Un après-midi d’été, je rêvais à mon humble destin, au bord de la rivière. Le soleil tapait comme un sourd. La terre était aussi chaude qu’un four à chaux. J’avais croisé Népomucène sur ma route, j’étais mélancolique jusqu’à la neurasthénie; je me disais: «Ce porc me portera malheur!»
Et des présages sinistres accablaient ma cervelle.
Comme j’étais venu avec l’intention de prendre un bain, je me déshabillai dans une cahute abandonnée et revêtis un caleçon. Puis, je fis quelques brasses, en ayant soin de ne guère m’éloigner des bords, car je nage sans maîtrise. Je reprenais haleine, debout sur un banc de sable, lorsque j’entendis une clameur horrifique.
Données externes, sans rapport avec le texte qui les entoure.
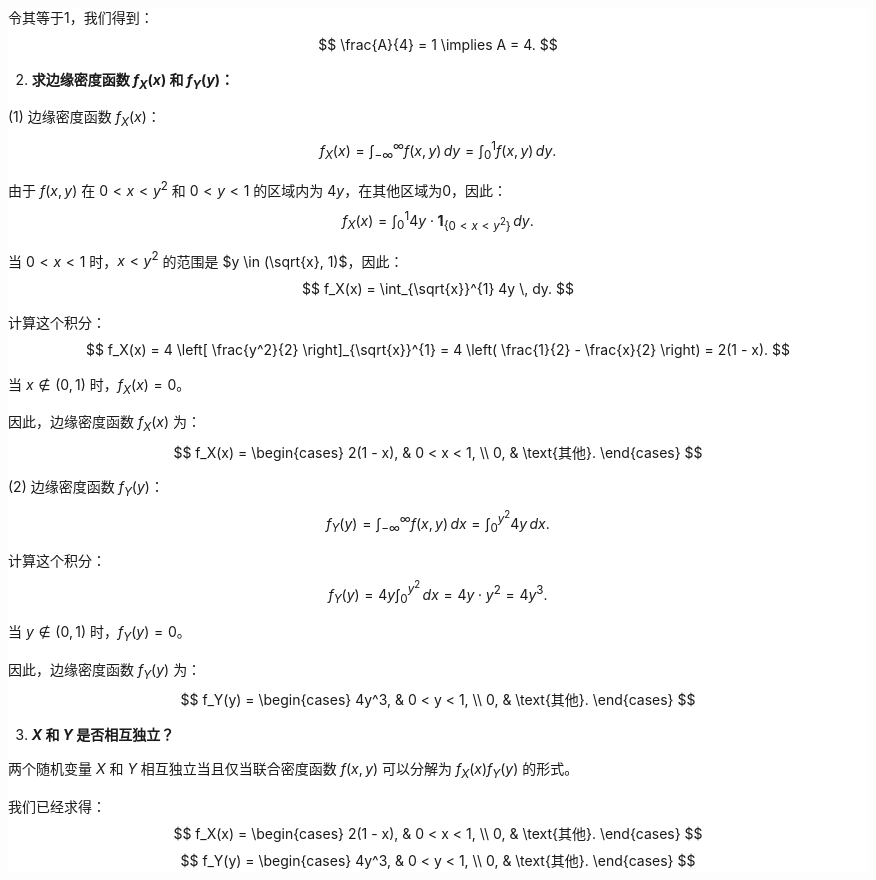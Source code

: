 令其等于1，我们得到：
$$
\frac{A}{4} = 1 \implies A = 4.
$$

2. **求边缘密度函数 $f_X(x)$ 和 $f_Y(y)$：**

(1) 边缘密度函数 $f_X(x)$：
$$
f_X(x) = \int_{-\infty}^{\infty} f(x,y) \, dy = \int_{0}^{1} f(x,y) \, dy.
$$

由于 $f(x,y)$ 在 $0 < x < y^2$ 和 $0 < y < 1$ 的区域内为 $4y$，在其他区域为0，因此：
$$
f_X(x) = \int_{0}^{1} 4y \cdot \mathbf{1}_{\{0 < x < y^2\}} \, dy.
$$

当 $0 < x < 1$ 时，$x < y^2$ 的范围是 $y \in (\sqrt{x}, 1)$，因此：
$$
f_X(x) = \int_{\sqrt{x}}^{1} 4y \, dy.
$$

计算这个积分：
$$
f_X(x) = 4 \left[ \frac{y^2}{2} \right]_{\sqrt{x}}^{1} = 4 \left( \frac{1}{2} - \frac{x}{2} \right) = 2(1 - x).
$$

当 $x \notin (0, 1)$ 时，$f_X(x) = 0$。

因此，边缘密度函数 $f_X(x)$ 为：
$$
f_X(x) = \begin{cases} 2(1 - x), & 0 < x < 1, \\ 0, & \text{其他}. \end{cases}
$$

(2) 边缘密度函数 $f_Y(y)$：
$$
f_Y(y) = \int_{-\infty}^{\infty} f(x,y) \, dx = \int_{0}^{y^2} 4y \, dx.
$$

计算这个积分：
$$
f_Y(y) = 4y \int_{0}^{y^2} \, dx = 4y \cdot y^2 = 4y^3.
$$

当 $y \notin (0, 1)$ 时，$f_Y(y) = 0$。

因此，边缘密度函数 $f_Y(y)$ 为：
$$
f_Y(y) = \begin{cases} 4y^3, & 0 < y < 1, \\ 0, & \text{其他}. \end{cases}
$$

3. **$X$ 和 $Y$ 是否相互独立？**

两个随机变量 $X$ 和 $Y$ 相互独立当且仅当联合密度函数 $f(x,y)$ 可以分解为 $f_X(x) f_Y(y)$ 的形式。

我们已经求得：
$$
f_X(x) = \begin{cases} 2(1 - x), & 0 < x < 1, \\ 0, & \text{其他}. \end{cases}
$$
$$
f_Y(y) = \begin{cases} 4y^3, & 0 < y < 1, \\ 0, & \text{其他}. \end{cases}
$$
En même temps, j’aperçus en amont une masse blanchâtre qui tournoyait parmi les flots: je reconnus le sieur Népomucène. Il disparut pendant une bonne demi-minute et reparut à fleur de courant. J’étais paralysé. Je regardais avec des yeux qui devaient être fixes, ronds et stupides. Et je n’avais évidemment aucune envie de risquer ma peau pour ce sale échantillon de la race statisticienne. A la fin, le hasard poussa Népomucène de mon côté, puis à portée de mon bras.
Alors seulement je saisis le noyé par sa veste de piqué et je l’attirai doucement. Il avait les yeux clos, il était inerte, perdu dans les pays lointains de l’inconscience. Je le poussai avec peine sur le rivage, je lui donnai quelques soins sommaires et ridicules, qui réussirent. Népomucène ouvrit les yeux, hébété d’abord, et soufflant comme une otarie; enfin, il s’exclama:
—C’est vous... vous?
Et, tout de suite, il fut saisi d’un délire:
—Vous avez plongé trois fois! affirma-t-il. Vous avez risqué dix fois votre vie...
Il me happa la main, il l’étreignit avec force, et il répétait:
—Trois fois! Vous avez plongé trois fois, noble jeune homme!